Financial Times FT.com

UK status needed to grab good rates

By Steve Lodge

Published: March 28 2008 16:06 | Last updated: March 28 2008 16:06

Can an American resident (or other foreigner) open a sterling account at Northern Rock in the UK? While I appreciate there is currency risk, there is no bank in the US paying even 4 per cent with its “fully insured” guarantee. What about with other UK banks and building societies?

Kevin Mountford, the head of savings and current accounts at Moneysuper-market.com, the online comparison service, says that with its relatively high interest rates, the UK could look attractive to foreign savers. Often, however, banks and building societies build in criteria that restrict access to their accounts.

In the case of Northern Rock – offering savers up to 6.25 per cent as of the middle of this week – the bank says someone who wants to open an onshore UK account would need to have a UK address and be a UK taxpayer.

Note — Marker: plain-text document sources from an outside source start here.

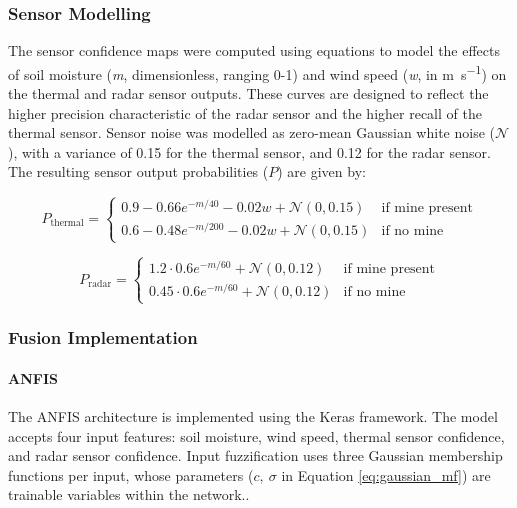 \subsubsection{Sensor Modelling}  

    The sensor confidence maps were computed using equations to model the effects of soil moisture (\textit{m}, dimensionless, ranging 0-1) and wind speed (\textit{w}, in \si{\metre\per\second}) on the thermal and radar sensor outputs. These curves are designed to reflect the higher precision characteristic of the radar sensor and the higher recall of the thermal sensor. Sensor noise was modelled as zero-mean Gaussian white noise ($\mathcal{N}$), with a variance of 0.15 for the thermal sensor, and 0.12 for the radar sensor. The resulting sensor output probabilities ($P$) are given by:
    
    \begin{equation}
        P_{\text{thermal}} = \begin{cases} 
        0.9 - 0.66e^{-m/40} - 0.02w + \mathcal{N}(0,0.15) & \text{if mine present} \\
        0.6 - 0.48e^{-m/200} - 0.02w + \mathcal{N}(0,0.15) & \text{if no mine}
        \end{cases}
    \end{equation}
    
    \begin{equation}
        P_{\text{radar}} = \begin{cases}
        1.2 \cdot 0.6e^{-m/60} + \mathcal{N}(0,0.12) & \text{if mine present} \\
        0.45 \cdot 0.6e^{-m/60} + \mathcal{N}(0,0.12) & \text{if no mine}
        \end{cases}
    \end{equation}

\subsubsection{Fusion Implementation}

    \paragraph{ANFIS} The ANFIS architecture is implemented using the Keras framework. The model accepts four input features: soil moisture, wind speed, thermal sensor confidence, and radar sensor confidence. Input fuzzification uses three Gaussian membership functions per input, whose parameters ($c,~\sigma$ in Equation \ref{eq:gaussian_mf}) are trainable variables within the network..

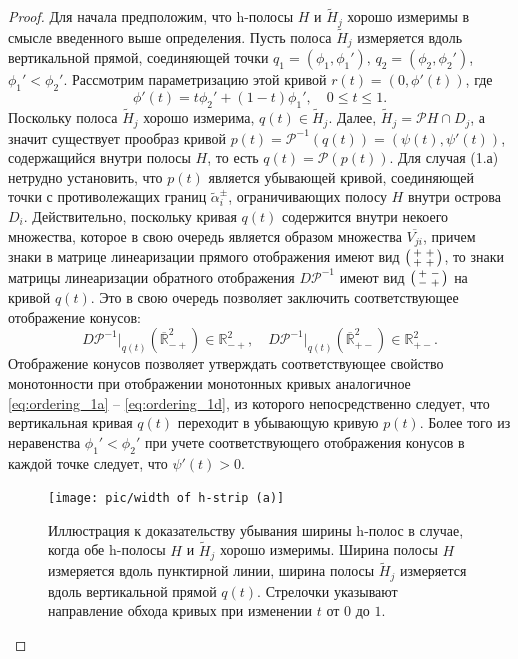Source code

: \documentclass{article}
\newenvironment{psm}
	{\left( \begin{smallmatrix}}
	{\end{smallmatrix} \right) }
\begin{document}
\begin{proof}
Для начала предположим, что h-полосы $H$ и $\widetilde{H}_j$ хорошо измеримы в смысле введенного выше определения.
Пусть полоса $\widetilde{H}_j$ измеряется вдоль вертикальной прямой, соединяющей точки $q_1 = (\phi_1, \phi_1'), \, q_2 = (\phi_2, \phi_2')$, $\phi_1' < \phi_2'$.
Рассмотрим параметризацию этой кривой $r(t) = (0, \phi'(t))$, где
\begin{equation}
	\phi'(t) = t \phi_2' + (1 - t) \phi_1', \quad 0 \le t \le 1.
\end{equation}
Поскольку полоса $\widetilde{H}_j$ хорошо измерима, $q(t) \in \widetilde{H}_j$.
Далее, $\widetilde{H}_j = \mathcal{P} H \cap D_j$, а значит существует прообраз кривой $p(t) = \mathcal{P}^{-1} (q(t)) = (\psi(t), \psi'(t))$, содержащийся внутри полосы $H$, то есть $q(t) = \mathcal{P} (p(t))$.
Для случая (1.а) нетрудно установить, что $p(t)$ является убывающей кривой, соединяющей точки с противолежащих границ $\widetilde{\alpha}_i^{\pm}$, ограничивающих полосу $H$ внутри острова $D_i$.
Действительно, поскольку кривая $q(t)$ содержится внутри некоего множества, которое в свою очередь является образом множества $\overline{V_{ji}}$, причем знаки в матрице линеаризации прямого отображения имеют вид $\begin{psm} + & + \\ + & + \end{psm}$, то знаки матрицы линеаризации обратного отображения $D \mathcal{P}^{-1}$ имеют вид $\begin{psm} + & - \\ - & + \end{psm}$ на кривой $q(t)$.
Это в свою очередь позволяет заключить соответствующее отображение конусов:
\begin{equation}
	D \mathcal{P}^{-1} \vert_{q(t)} (\overline{\mathbb{R}}_{-+}^2) \in \mathbb{R}_{-+}^2, \quad D \mathcal{P}^{-1} \vert_{q(t)} (\overline{\mathbb{R}}_{+-}^2) \in \mathbb{R}_{+-}^2.
\label{eq:cone-backward}
\end{equation}
Отображение конусов позволяет утверждать соответствующее свойство монотонности при отображении монотонных кривых аналогичное \eqref{eq:ordering_1a} -- \eqref{eq:ordering_1d}, из которого непосредственно следует, что вертикальная кривая $q(t)$ переходит в убывающую кривую $p(t)$.
Более того из неравенства $\phi_1' < \phi_2'$ при учете соответствующего отображения конусов в каждой точке следует, что $\psi'(t) > 0$.

\begin{figure}[h]
\centering
  \texttt{[image: pic/width of h-strip (a)]}
  \caption{Иллюстрация к доказательству убывания ширины h-полос в случае, когда обе h-полосы $H$ и $\widetilde{H}_j$ хорошо измеримы. Ширина полосы $H$ измеряется вдоль пунктирной линии, ширина полосы $\widetilde{H}_j$ измеряется вдоль вертикальной прямой $q(t)$. Стрелочки указывают направление обхода кривых при изменении $t$ от $0$ до $1$.}
\label{fig:width-of-h-strip-a}
\end{figure}


\end{proof}
\end{document}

And for Northern Rock’s Guernsey-based offshore accounts, also covered by the government guarantee, the bank requires prospective savers to have a UK passport and UK residency.

Among other big UK savings providers, generally to open onshore accounts savers need to have a UK address with formal ID, and for offshore accounts a minimum of a UK passport.

In the credit squeeze, banks and societies are keen to attract as much retail savings inflow as possible but they remain mindful of the tight regulations relating to money laundering.

Sensible to have a British will

I am a Belgian citizen and have been living and working in the UK for eight years. I have a Spanish girlfriend. All my assets, both movable and immovable, are in the UK but in coming years I expect to have an international portfolio. I want to draw up a will. Should this be done according to UK or Belgian legislation?

Andrew Tailby-Faulkes, tax partner at accountants Ernst & Young, says that right now it would probably be most appropriate to have a UK will as all your assets are here. This would also ensure that probate could be granted as quickly as possible in the event of your death, so that your executors could deal with your testamentary wishes without undue delay.

Even when your asset base becomes more international, it will probably be sensible to retain a UK will for any assets you keep here, for the same reason. If you have a foreign will covering all of your assets, including those in the UK, the legal process to get probate here is likely to take far longer. As a general rule, it can be more convenient to have a will in another country where you have significant assets as this usually helps with the administration of the estate in that country.

Your question also gives rise to a number of tax considerations. I assume that, despite being resident here for tax purposes, you
consider yourself to be
domiciled in Belgium. Domicile is a concept of English law. Consequently domicile is much more durable than mere residence, which can change from year to year.

There are some important developments taking place in the way that resident
foreign domiciliaries (”non-doms”) will be taxed in the UK in future which may impact you.

Firstly, in the event of your death, any assets situated in the UK will form part of your taxable estate, subject to inheritance tax at the rate of, now 40 per cent (subject to a tax-free allowance, called the nil-rate band, now £300,000 and rising to £312,000 for 2008-9). If you remain resident in the UK, you will eventually (when you have been resident in any 17 out of 20 tax years) become ”deemed domiciled” for IHT purposes, meaning that your worldwide assets and not just those in the UK will then be within the scope of IHT. Planning may be available to shelter any foreign assets from IHT but it would need to be undertaken before you become deemed domiciled.

Secondly, if you are indeed foreign domiciled, then you can now benefit from the remittance basis of taxation in respect of certain types of foreign income and foreign capital gains, meaning, broadly, that those items are only taxed when brought into the UK.

The rules on the remittance basis will significantly change from April 6 and will be far less generous than they have been. The headline change which has been discussed at length in the media is the imposition of a fee of £30,000 a year for non-doms who have been resident in the UK for seven or more tax years, and who wish to claim the remittance basis, rather than paying UK tax on their worldwide incomes and gains. Those claiming the remittance basis will also lose entitlement to UK personal income tax allowances and capital gains tax annual exemptions.

Because you have been resident in the UK for eight years, this change applies to you, and therefore from April 6 you will have to decide each year whether you have sufficient foreign-source income which you don’t wish to remit to the UK to make paying the £30,000 fee worthwhile.